One year after Hurricane Harvey made landfall in Texas as the first in a series of major disasters, we continue to hear stories about families affected by storms and wildfires that are still living in substandard or temporary housing. In some cases, these people did not have the bandwidth or ability to apply for assistance. But many applied for aid and were denied or are still waiting for assistance.
Improving data collection and data linking between agencies can help ensure recovery aid is equitably distributed to all disaster victims.
Click here to view a larger version of the graphic above
Waiting for assistance after a disaster
Many disaster-affected households rely on private insurance, which leads to other challenges. Many others slip through cracks between private insurance and public assistance and remain in need.
The Federal Emergency Management Agency (FEMA) and the Small Business Administration (SBA) reject far more applications for aid than they accept. Last year, FEMA accepted just over one-third (34.4 percent) of applications for individual assistance in Texas, Florida, Puerto Rico, and California following Hurricanes Harvey, Irma, and Maria and the Northern California wildfires.

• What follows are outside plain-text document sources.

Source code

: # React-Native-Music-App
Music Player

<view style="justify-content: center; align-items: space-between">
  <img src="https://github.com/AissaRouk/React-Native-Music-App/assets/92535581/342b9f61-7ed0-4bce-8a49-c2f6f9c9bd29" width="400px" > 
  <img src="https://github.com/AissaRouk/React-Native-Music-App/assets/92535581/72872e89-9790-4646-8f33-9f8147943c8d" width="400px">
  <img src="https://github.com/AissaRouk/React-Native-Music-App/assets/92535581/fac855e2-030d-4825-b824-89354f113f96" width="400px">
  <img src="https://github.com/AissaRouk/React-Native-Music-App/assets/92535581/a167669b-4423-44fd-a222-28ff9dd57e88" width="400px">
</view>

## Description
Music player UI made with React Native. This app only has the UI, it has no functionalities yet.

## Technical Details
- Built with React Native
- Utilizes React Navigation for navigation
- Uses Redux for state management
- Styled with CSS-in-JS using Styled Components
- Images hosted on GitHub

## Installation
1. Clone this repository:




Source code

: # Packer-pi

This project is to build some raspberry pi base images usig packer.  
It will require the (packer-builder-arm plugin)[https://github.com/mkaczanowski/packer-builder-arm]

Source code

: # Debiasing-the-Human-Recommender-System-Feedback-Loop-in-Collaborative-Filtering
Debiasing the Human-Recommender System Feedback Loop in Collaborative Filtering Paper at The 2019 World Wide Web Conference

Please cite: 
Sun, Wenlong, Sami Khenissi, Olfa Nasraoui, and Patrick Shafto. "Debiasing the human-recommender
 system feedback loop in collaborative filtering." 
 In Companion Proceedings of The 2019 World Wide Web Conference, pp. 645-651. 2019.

The SBA disaster home loan program, designed to support homeowners whose homes suffer physical damage, draws far fewer applications than FEMA Individual Assistance (IA). But the program still only approved 36 percent of applications in the states and territories affected by major disasters last year.
Keeping track of programs
Part of what we know about who gets assistance comes from how federal agencies track their programs. Federal aid application and review data evolve into administrative data used by states to develop action plans for the Department of Housing and Urban Development’s (HUD) Disaster Recovery Grant Reporting (DRGR) program. FEMA’s National Emergency Management Information System and DRGR, along with HUD grantees’ internal reporting systems, help agencies monitor grant expenditures, meet performance targets, and track financial accounts.
These data are used for up to five years after a disaster. Aid agencies are hindered by inconsistent rules and regulations and, too frequently, an inability to link administrative data systems across federal and local agencies and private insurers. Because they exist relatively independent of each other except when engaged in formal data sharing, they can’t produce much beyond synthesis reports to Congress and the public.
Without these data, agencies and communities can’t analyze the original damage assessments and unmet need estimates, and they can’t determine whether the aid they supply ultimately satisfies the original demand.
What’s at risk with incomplete data
These data limitations prevent federal and local agencies from providing integrated case management for disaster-affected households and expediting aid delivery for those with the greatest need. As a result, applicants are forced to continuously apply and document their requests while managing their own relocation and home repair.
And although they are necessary for the financial monitoring of grant operations, administrative datasets and tools created by FEMA, HUD, and the SBA are not useful for collecting data that should be analyzed for compliance with other federal laws and requirements, such as the Fair Housing Act.
For example, FEMA does not collect any demographic information from applicants or recipients on the protected classes of race, ethnicity, nationality, age, or gender. Data on income and household composition are used only to establish aid levels.
Without these data, aggregate information that predates the disaster (often taken from as far back as the last decennial Census) is used to determine how and where aid should be allocated—but not whether that aid was provided in nondiscriminatory or equitable ways.
Filling the data gaps to ensure equitable recovery
Several steps can be taken to improve the disaster safety net’s data to help expedite aid and ensure it is delivered fairly:
- Improve data collection and establish interconnected data systems. FEMA has made improving grants management and data analytics a central component of its 2018-2022 Strategic Plan, and HUD is planning to do the same. But much work remains to be done to establish a comprehensive disaster data management system in the federal government.
- Draw from other social services assistance programs to establish best practices for case management and management information systems. These systems should be user friendly for disaster victims but also provide detailed information so that programs can track and document any assistance.
- Require that every program, including civil-sector charities and private-sector insurers, collect additional demographic data as early as possible and throughout the recovery process. We know little about whether short- and medium-term recovery efforts are equitable, especially among different racial and ethnic groups.
Supplementing data internally within aid programs and providing them in aggregate to communities can help address disparate treatment that has plagued disaster aid since Hurricane Katrina and has persisted in the aftermath of the 2017 disasters. One year after Harvey hit, we still haven’t learned how to make sure that everyone recovers equitably.